That's all for this interlude. Expect exciting timings in the next post. There may also be talk of undocumented features that transcend the problem, in the good sense of the word.

Friday, June 8 2012

To finish on termination

Enthusiastic reactions to the previous post about verifying the termination of a C program with Frama-C's value analysis lead me to write this post-scriptum.

On detecting both termination and non-termination

The scheme I outlined in the previous post can only confirm the termination of the program. If the program does not terminate, the analysis method I outlined runs indefinitely. I recommended to use a timeout and to interpret reaching the timeout as the answer “I don't know”. Off-line, a colleague complained about this behavior.


This colleague was, of course, being facetious. Frama-C's value analysis, when used normally (without option -obviously-terminates) is already a sound detector of non-termination. Consider the program below:

unsigned char u = 1;

int main(){
  while (u)
    {
      u = u + 14;
    }
  return u;
}

If you can get Frama-C's value analysis to print that the function is a “NON TERMINATING FUNCTION”, it means that the function is guaranteed not to have any defined terminating executions (to put it simply, the function is guaranteed not to terminate). In this case, it is easy:

$ frama-c -val t4.c
[value] Values at end of function main:
          NON TERMINATING FUNCTION

The values displayed as possible at the end of the function are sound over-approximations of the values that are possible in real (defined) executions. When the value analysis says that there are no possible values, you can trust that there are no real executions that reach the end of the function.


For more difficult cases, I recommend option -slevel to improve the chances that the analyzer will detect non-termination. The guarantees are the same as before: if the value analysis says “NON TERMINATING FUNCTION”, no real execution reaches the end of the function. If it describes possible values for variables at the end of the function, it mean that, because of over-approximations, it doesn't know whether the end of the function is reached at all.


unsigned char u;

int main(){
  while (u * u != 17)
    {
      u = u + 1;
    }
  return u;
}

The program above looks for a number whose square is 17. With the default settings, the value analysis is unable to decide whether the program terminates or not:

$ frama-c -val t5.c
...
[value] Values at end of function main:
          u ∈ [--..--]
          __retres ∈ [0..255]


Let us now analyze the program more precisely with option -slevel 300:

~ $ frama-c -slevel 300 -val t5.c
...
[value] Values at end of function main:
          NON TERMINATING FUNCTION

That's better: the above result means that the value analysis can guarantee that the program will keep searching for an unsigned char whose square is 17 until the end of the world.


To summarize:

  • If you want to verify non-termination, you can hope to do so with Frama-C's value analysis in normal mode.
  • If you want to verify termination, you can hope to do so with Frama-C's value analysis with option -obviously-terminate.
  • If you don't know whether the target program terminates or not and you want to chance to detect both, then you can launch both frama-c -val and frama-c -obviously-terminates -val in parallel and see whether one of them is able to conclude one way or the other.
  • If you want an analyzer that always tells in finite time whether a given program terminates or not, and although a C program without dynamic allocation is not exactly similar to a Turing machine, you may be asking too much.

On the Collatz conjecture

An expedient shortcut, when trying to explain undecidability to non-computer scientists, is to encode a famous, well-researched mathematical conjecture into a computer program, ideally one with a large monetary prize attached to it. It works well as an intuitive explanation of the difficulty of saying anything about the dynamic behavior of arbitrary programs. The argument is that if it was easy to tell whether an arbitrary program does something or the other, some mathematician would have taken the opportunity to become famous, and possibly rich, by encoding the conjecture as a computer program and analyzing this program. This is, of course, an informal meta-argument. Perhaps all mathematicians are stupid; we don't know about that. But I find this explanation of undecidability works better than any other I have tried.

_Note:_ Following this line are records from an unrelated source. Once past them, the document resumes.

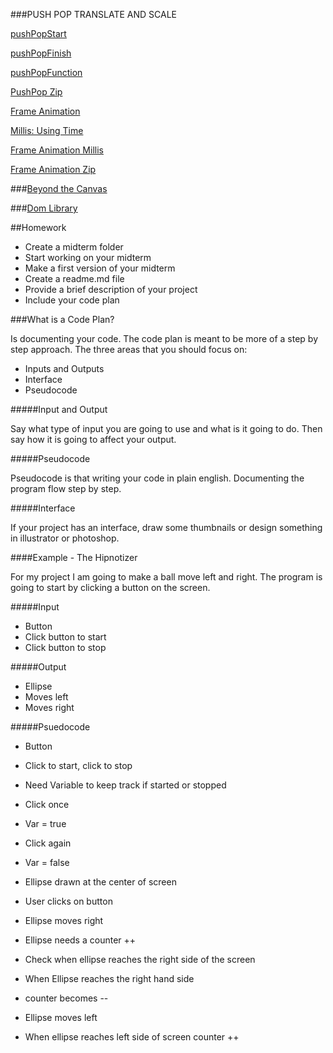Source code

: ###PUSH POP TRANSLATE AND SCALE

[pushPopStart](https://github.com/zevenrodriguez/CIM540-640/blob/master/examples/p5Examples/week7/pushPopStart/sketch.js)

[pushPopFinish](https://github.com/zevenrodriguez/CIM540-640/blob/master/examples/p5Examples/week7/pushPopFinish/sketch.js)

[pushPopFunction](https://github.com/zevenrodriguez/CIM540-640/blob/master/examples/p5Examples/week7/pushPopFunction/sketch.js)

[PushPop Zip](https://github.com/zevenrodriguez/CIM540-640/blob/master/examples/p5Examples/week7/pushPopStart.zip)


[Frame Animation](https://github.com/zevenrodriguez/CIM540-640/blob/master/examples/p5Examples/week7/frameAnimation/sketch.js)

[Millis: Using Time](https://github.com/zevenrodriguez/CIM540-640/blob/master/examples/p5Examples/week7/millis/sketch.js)

[Frame Animation Millis](https://github.com/zevenrodriguez/CIM540-640/blob/master/examples/p5Examples/week7/frameMillis/sketch.js)


[Frame Animation Zip](https://github.com/zevenrodriguez/CIM540-640/blob/master/examples/p5Examples/week7/frameAnimation.zip)


###[Beyond the Canvas](https://github.com/processing/p5.js/wiki/Beyond-the-canvas)

###[Dom Library](http://p5js.org/reference/#/libraries/p5.dom)



##Homework

* Create a midterm folder
* Start working on your midterm
 * Make a first version of your midterm
* Create a readme.md file
 * Provide a brief description of your project
 * Include your code plan
 
###What is a Code Plan?

Is documenting your code. The code plan is meant to be more of a step by step approach. The three areas that you should focus on:

* Inputs and Outputs
* Interface
* Pseudocode

#####Input and Output

Say what type of input you are going to use and what is it going to do. Then say how it is going to affect your output.

#####Pseudocode

Pseudocode is that writing your code in plain english. Documenting the program flow step by step.

#####Interface

If your project has an interface, draw some thumbnails or design something in illustrator or photoshop.

####Example - The Hipnotizer

For my project I am going to make a ball move left and right. The program is going to start by clicking a button on the screen.

#####Input

* Button
 * Click button to start
 * Click button to stop

#####Output

* Ellipse
 * Moves left
  * Moves right
  
#####Psuedocode

* Button
 * Click to start, click to stop
  * Need Variable to keep track if started or stopped
 * Click once
  * Var = true
 * Click again
  * Var = false

* Ellipse drawn at the center of screen
* User clicks on button
* Ellipse moves right
 * Ellipse needs a counter ++
 * Check when ellipse reaches the right side of the screen
* When Ellipse reaches the right hand side
 * counter becomes --
* Ellipse moves left
* When ellipse reaches left side of screen counter ++
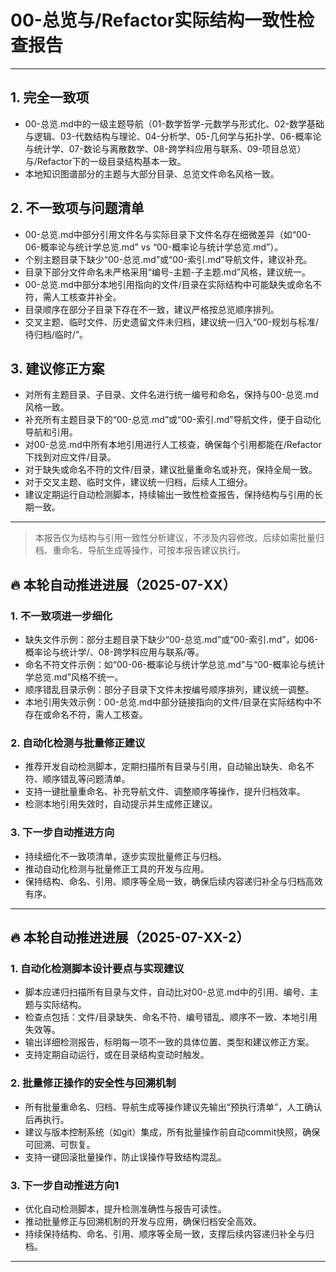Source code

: # 00-总览与/Refactor实际结构一致性检查报告

---

## 1. 完全一致项

- 00-总览.md中的一级主题导航（01-数学哲学-元数学与形式化、02-数学基础与逻辑、03-代数结构与理论、04-分析学、05-几何学与拓扑学、06-概率论与统计学、07-数论与离散数学、08-跨学科应用与联系、09-项目总览）与/Refactor下的一级目录结构基本一致。
- 本地知识图谱部分的主题与大部分目录、总览文件命名风格一致。

## 2. 不一致项与问题清单

- 00-总览.md中部分引用文件名与实际目录下文件名存在细微差异（如“00-06-概率论与统计学总览.md” vs “00-概率论与统计学总览.md”）。
- 个别主题目录下缺少“00-总览.md”或“00-索引.md”导航文件，建议补充。
- 目录下部分文件命名未严格采用“编号-主题-子主题.md”风格，建议统一。
- 00-总览.md中部分本地引用指向的文件/目录在实际结构中可能缺失或命名不符，需人工核查并补全。
- 目录顺序在部分子目录下存在不一致，建议严格按总览顺序排列。
- 交叉主题、临时文件、历史遗留文件未归档，建议统一归入“00-规划与标准/待归档/临时/”。

## 3. 建议修正方案

- 对所有主题目录、子目录、文件名进行统一编号和命名，保持与00-总览.md风格一致。
- 补充所有主题目录下的“00-总览.md”或“00-索引.md”导航文件，便于自动化导航和引用。
- 对00-总览.md中所有本地引用进行人工核查，确保每个引用都能在/Refactor下找到对应文件/目录。
- 对于缺失或命名不符的文件/目录，建议批量重命名或补充，保持全局一致。
- 对于交叉主题、临时文件，建议统一归档，后续人工细分。
- 建议定期运行自动检测脚本，持续输出一致性检查报告，保持结构与引用的长期一致。

---

> 本报告仅为结构与引用一致性分析建议，不涉及内容修改。后续如需批量归档、重命名、导航生成等操作，可按本报告建议执行。

## 🔥 本轮自动推进进展（2025-07-XX）

### 1. 不一致项进一步细化

- 缺失文件示例：部分主题目录下缺少“00-总览.md”或“00-索引.md”，如06-概率论与统计学/、08-跨学科应用与联系/等。
- 命名不符文件示例：如“00-06-概率论与统计学总览.md”与“00-概率论与统计学总览.md”风格不统一。
- 顺序错乱目录示例：部分子目录下文件未按编号顺序排列，建议统一调整。
- 本地引用失效示例：00-总览.md中部分链接指向的文件/目录在实际结构中不存在或命名不符，需人工核查。

### 2. 自动化检测与批量修正建议

- 推荐开发自动检测脚本，定期扫描所有目录与引用，自动输出缺失、命名不符、顺序错乱等问题清单。
- 支持一键批量重命名、补充导航文件、调整顺序等操作，提升归档效率。
- 检测本地引用失效时，自动提示并生成修正建议。

### 3. 下一步自动推进方向

- 持续细化不一致项清单，逐步实现批量修正与归档。
- 推动自动化检测与批量修正工具的开发与应用。
- 保持结构、命名、引用、顺序等全局一致，确保后续内容递归补全与归档高效有序。

---

## 🔥 本轮自动推进进展（2025-07-XX-2）

### 1. 自动化检测脚本设计要点与实现建议

- 脚本应递归扫描所有目录与文件，自动比对00-总览.md中的引用、编号、主题与实际结构。
- 检查点包括：文件/目录缺失、命名不符、编号错乱、顺序不一致、本地引用失效等。
- 输出详细检测报告，标明每一项不一致的具体位置、类型和建议修正方案。
- 支持定期自动运行，或在目录结构变动时触发。

### 2. 批量修正操作的安全性与回溯机制

- 所有批量重命名、归档、导航生成等操作建议先输出“预执行清单”，人工确认后再执行。
- 建议与版本控制系统（如git）集成，所有批量操作前自动commit快照，确保可回溯、可恢复。
- 支持一键回滚批量操作，防止误操作导致结构混乱。

### 3. 下一步自动推进方向1

- 优化自动检测脚本，提升检测准确性与报告可读性。
- 推动批量修正与回溯机制的开发与应用，确保归档安全高效。
- 持续保持结构、命名、引用、顺序等全局一致，支撑后续内容递归补全与归档。

---
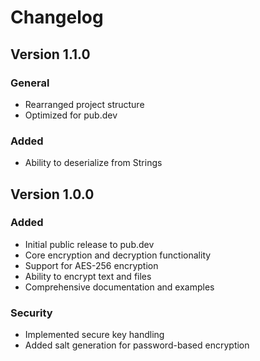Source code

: # Changelog

## Version 1.1.0

### General

-   Rearranged project structure
-   Optimized for pub.dev

### Added

-   Ability to deserialize from Strings

## Version 1.0.0

### Added

-   Initial public release to pub.dev
-   Core encryption and decryption functionality
-   Support for AES-256 encryption
-   Ability to encrypt text and files
-   Comprehensive documentation and examples

### Security

-   Implemented secure key handling
-   Added salt generation for password-based encryption
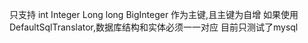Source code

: 只支持 int Integer Long long BigInteger 作为主键,且主键为自增
如果使用DefaultSqlTranslator,数据库结构和实体必须一一对应
目前只测试了mysql
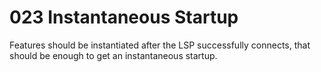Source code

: # 023 Instantaneous Startup

Features should be instantiated after the LSP successfully connects, that should be enough to get an instantaneous startup.

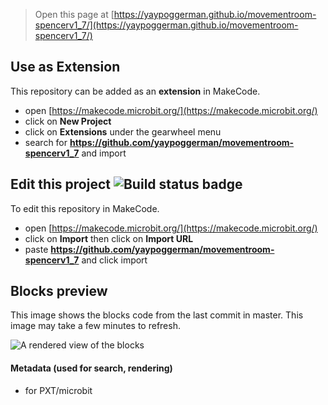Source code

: 
> Open this page at [https://yaypoggerman.github.io/movementroom-spencerv1_7/](https://yaypoggerman.github.io/movementroom-spencerv1_7/)

## Use as Extension

This repository can be added as an **extension** in MakeCode.

* open [https://makecode.microbit.org/](https://makecode.microbit.org/)
* click on **New Project**
* click on **Extensions** under the gearwheel menu
* search for **https://github.com/yaypoggerman/movementroom-spencerv1_7** and import

## Edit this project ![Build status badge](https://github.com/yaypoggerman/movementroom-spencerv1_7/workflows/MakeCode/badge.svg)

To edit this repository in MakeCode.

* open [https://makecode.microbit.org/](https://makecode.microbit.org/)
* click on **Import** then click on **Import URL**
* paste **https://github.com/yaypoggerman/movementroom-spencerv1_7** and click import

## Blocks preview

This image shows the blocks code from the last commit in master.
This image may take a few minutes to refresh.

![A rendered view of the blocks](https://github.com/yaypoggerman/movementroom-spencerv1_7/raw/master/.github/makecode/blocks.png)

#### Metadata (used for search, rendering)

* for PXT/microbit
<script src="https://makecode.com/gh-pages-embed.js"></script><script>makeCodeRender("{{ site.makecode.home_url }}", "{{ site.github.owner_name }}/{{ site.github.repository_name }}");</script>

A long time ago, I was using Fermat's last theorem for the above purpose. When it started to be considered satisfactorily proved, I switched to Goldbach's conjecture. But Goldbach's conjecture requires enumerating prime numbers. To encode it into the simplest possible program for the purpose of an informal explanation, one needs to write at least a function that recognizes a prime number, and explain that this is good enough to encode the conjecture into a program.


All this time, I should have been using the Collatz conjecture (that you may also know as “Syracuse problem”). My facetious colleagues reminded me of this in the comments to the previous post.


Let us humor these colleagues:

unsigned long long x;

unsigned long long input();

main(){
  x = input();
  while (x > 1)
    {
      if (x%2 == 0) x = x/2; else x = 3*x + 1;
    }
}

Trying to prove termination:

$ frama-c -obviously-terminates -val syracuse.c 
...
[value] Semantic level unrolling superposing up to 53600 states
[value] Semantic level unrolling superposing up to 53700 states
[value] Semantic level unrolling superposing up to 53800 states
^C[kernel] User Interruption (Ctrl-C)

Trying to prove non-termination:

$ frama-c -slevel 44444 -val syracuse.c
...
[value] Values at end of function main:
          x ∈ {0; 1}
          __retres ∈ {0}

Both attempts failed. Ah well, at least we tried.

Tuesday, May 22 2012

Iterating over the AST

Context

A facetious colleague who claims that he should be better writing his thesis but keeps committing Coq and OCaml files on Frama-C's repository, asked me the following question: Is there a function in Frama-C's kernel that can fold[1] a function over all types that appear in a C program?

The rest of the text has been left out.